What you’re about to witness is the most I have ever written about sports on Laser Time. I’m not a fan of spectating balls of any kind outside of pornography, but damned if I can’t get wrapped up in a well told tale of sports drama. Immediately after WWE Network’s Monday Night Wars docu-series concluded, ESPN’s 30 for 30 swooped in to save my interest in sporting documentaries, and almost all these stories are unbelievably watchable. Chasing Tyson is the best of that bunch, since it’s easy for a non-sports fan to follow. It definitely helps that most boxing superstars’ entire careers only amount to a handful of hours in the ring per decade (compare that to the dozens to hundreds of hours players spend on fields and in arenas for team sports).

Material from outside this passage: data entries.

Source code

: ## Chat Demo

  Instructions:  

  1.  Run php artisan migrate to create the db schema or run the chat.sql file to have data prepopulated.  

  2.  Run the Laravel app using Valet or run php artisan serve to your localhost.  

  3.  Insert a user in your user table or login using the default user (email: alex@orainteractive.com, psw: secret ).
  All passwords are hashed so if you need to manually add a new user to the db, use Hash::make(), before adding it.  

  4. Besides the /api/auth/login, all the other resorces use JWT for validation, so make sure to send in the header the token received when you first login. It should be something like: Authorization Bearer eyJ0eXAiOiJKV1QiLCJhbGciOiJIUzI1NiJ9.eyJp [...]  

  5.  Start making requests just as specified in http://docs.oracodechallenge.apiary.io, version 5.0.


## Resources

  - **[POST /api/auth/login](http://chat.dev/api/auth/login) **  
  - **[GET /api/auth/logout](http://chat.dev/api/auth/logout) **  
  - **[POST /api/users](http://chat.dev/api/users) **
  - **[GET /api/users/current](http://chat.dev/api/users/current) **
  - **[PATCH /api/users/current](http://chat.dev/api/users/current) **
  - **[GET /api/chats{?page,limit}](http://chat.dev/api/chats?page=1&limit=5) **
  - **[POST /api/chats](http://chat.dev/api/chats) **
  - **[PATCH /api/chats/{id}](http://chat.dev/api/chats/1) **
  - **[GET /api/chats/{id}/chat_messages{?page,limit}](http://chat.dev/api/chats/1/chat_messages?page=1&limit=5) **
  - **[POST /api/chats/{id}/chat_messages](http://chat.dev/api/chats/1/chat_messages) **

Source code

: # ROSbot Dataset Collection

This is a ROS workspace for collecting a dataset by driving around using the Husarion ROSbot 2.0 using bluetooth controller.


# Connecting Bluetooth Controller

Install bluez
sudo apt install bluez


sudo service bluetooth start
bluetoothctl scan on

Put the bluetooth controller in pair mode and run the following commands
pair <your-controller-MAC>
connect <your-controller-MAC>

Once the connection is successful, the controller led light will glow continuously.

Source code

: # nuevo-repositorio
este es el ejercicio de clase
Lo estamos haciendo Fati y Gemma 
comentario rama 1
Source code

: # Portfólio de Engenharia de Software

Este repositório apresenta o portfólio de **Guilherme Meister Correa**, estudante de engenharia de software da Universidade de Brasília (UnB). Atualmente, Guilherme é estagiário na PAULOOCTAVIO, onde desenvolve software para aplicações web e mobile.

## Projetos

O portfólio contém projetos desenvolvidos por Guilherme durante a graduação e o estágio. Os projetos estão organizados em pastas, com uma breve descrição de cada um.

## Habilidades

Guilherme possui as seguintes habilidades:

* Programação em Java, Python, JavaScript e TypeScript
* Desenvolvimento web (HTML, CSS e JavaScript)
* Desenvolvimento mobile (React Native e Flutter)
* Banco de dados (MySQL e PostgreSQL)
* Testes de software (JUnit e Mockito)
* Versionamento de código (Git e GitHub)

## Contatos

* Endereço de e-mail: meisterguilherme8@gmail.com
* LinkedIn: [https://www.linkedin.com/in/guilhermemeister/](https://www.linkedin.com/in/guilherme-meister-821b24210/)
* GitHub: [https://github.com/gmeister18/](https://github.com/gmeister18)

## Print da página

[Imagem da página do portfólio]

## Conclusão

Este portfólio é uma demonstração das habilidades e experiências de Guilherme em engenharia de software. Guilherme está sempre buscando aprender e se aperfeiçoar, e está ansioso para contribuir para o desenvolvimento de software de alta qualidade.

That’s not to take away from what Evander Holyfield did with his stellar career while the boxing world disrespected the legend. Heck, the documentary about him doesn’t even bear his name! It would be tragic if “The Real Deal” seemed to care at all, but Holyfield remains humble and smiles through it all. Chasing Tyson follows Evander Holyfield through his plight of being the most decorated (yet least revered) heavyweight champion of our time. No matter how many belts he won or opponents he bested, the public always claimed there was one man he needed to beat; “Iron” Mike Tyson. Through a bizarre set series of events, Tyson and his camp denied Holyfield a fight for almost a decade. Worse, even in defeat, Tyson still denied him a satisfying victory. It would be downright Shakespearean if Holyfield wasn’t still a millionaire and seemed to give an absolute shit.